WHAT THE EXERCISE ASKS
Please copy the records exactly as they appear, with all pictures left out.

PROVIDED DATA
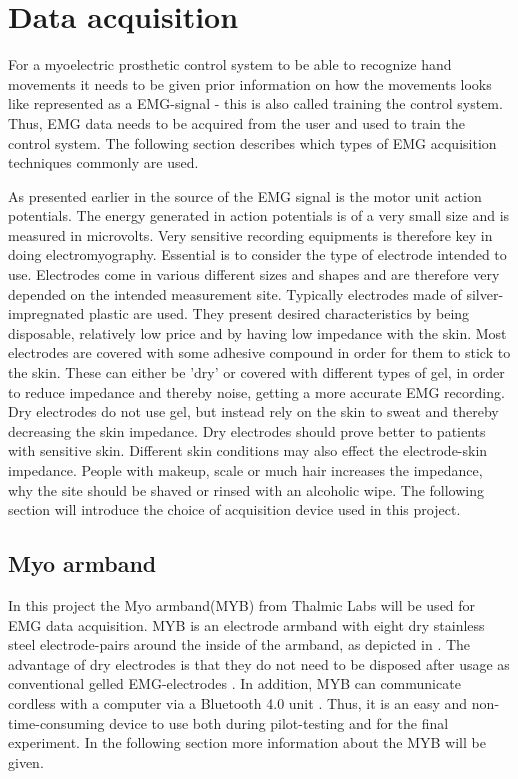 \section{Data acquisition} \label{sec:MYB}
For a myoelectric prosthetic control system to be able to recognize hand movements it needs to be given prior information on how the movements looks like represented as a EMG-signal - this is also called training the control system. Thus, EMG data needs to be acquired from the user and used to train the control system. The following section describes which types of EMG acquisition techniques commonly are used.

As presented earlier in  the source of the EMG signal is the motor unit action potentials. The energy generated in action potentials is of a very small size and is measured in microvolts. Very sensitive recording equipments is therefore key in doing electromyography. Essential is to consider the type of electrode intended to use. Electrodes come in various different sizes and shapes and are therefore very depended on the intended measurement site. Typically electrodes made of silver-impregnated plastic are used. They present desired characteristics by being disposable, relatively low price and by having low impedance with the skin. Most electrodes are covered with some adhesive compound in order for them to stick to the skin. These can either be 'dry' or covered with different types of gel, in order to reduce impedance and thereby noise, getting a more accurate EMG recording. Dry electrodes do not use gel, but instead rely on the skin to sweat and thereby decreasing the skin impedance. Dry electrodes should prove better to patients with sensitive skin. Different skin conditions may also effect the electrode-skin impedance. People with makeup, scale or much hair increases the impedance, why the site should be shaved or rinsed with an alcoholic wipe.\cite{Cram2012} The following section will introduce the choice of acquisition device used in this project.

\subsection{Myo armband}
In this project the Myo armband(MYB) from Thalmic Labs will be used for EMG data acquisition. MYB is an electrode armband with eight dry stainless steel electrode-pairs around the inside of the armband, as depicted in . The advantage of dry electrodes is that they do not need to be disposed after usage as conventional gelled EMG-electrodes \cite{Cram2012}. In addition, MYB can communicate cordless with a computer via a Bluetooth 4.0 unit \cite{Myoarmband2013}. Thus, it is an easy and non-time-consuming device to use both during pilot-testing and for the final experiment. In the following section more information about the MYB will be given.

RESPONSE TO THE EXERCISE
 \section{Data acquisition} \label{sec:MYB}
For a myoelectric prosthetic control system to be able to recognize hand movements it needs to be given prior information on how the movements looks like represented as a EMG-signal - this is also called training the control system. Thus, EMG data needs to be acquired from the user and used to train the control system. The following section describes which types of EMG acquisition techniques commonly are used.

As presented earlier in  the source of the EMG signal is the motor unit action potentials. The energy generated in action potentials is of a very small size and is measured in microvolts. Very sensitive recording equipments is therefore key in doing electromyography. Essential is to consider the type of electrode intended to use. Electrodes come in various different sizes and shapes and are therefore very depended on the intended measurement site. Typically electrodes made of silver-impregnated plastic are used. They present desired characteristics by being disposable, relatively low price and by having low impedance with the skin. Most electrodes are covered with some adhesive compound in order for them to stick to the skin. These can either be 'dry' or covered with different types of gel, in order to reduce impedance and thereby noise, getting a more accurate EMG recording. Dry electrodes do not use gel, but instead rely on the skin to sweat and thereby decreasing the skin impedance. Dry electrodes should prove better to patients with sensitive skin. Different skin conditions may also effect the electrode-skin impedance. People with makeup, scale or much hair increases the impedance, why the site should be shaved or rinsed with an alcoholic wipe.\cite{Cram2012} The following section will introduce the choice of acquisition device used in this project.

\subsection{Myo armband}
In this project the Myo armband(MYB) from Thalmic Labs will be used for EMG data acquisition. MYB is an electrode armband with eight dry stainless steel electrode-pairs around the inside of the armband, as depicted in . The advantage of dry electrodes is that they do not need to be disposed after usage as conventional gelled EMG-electrodes \cite{Cram2012}. In addition, MYB can communicate cordless with a computer via a Bluetooth 4.0 unit \cite{Myoarmband2013}. Thus, it is an easy and non-time-consuming device to use both during pilot-testing and for the final experiment. In the following section more information about the MYB will be given.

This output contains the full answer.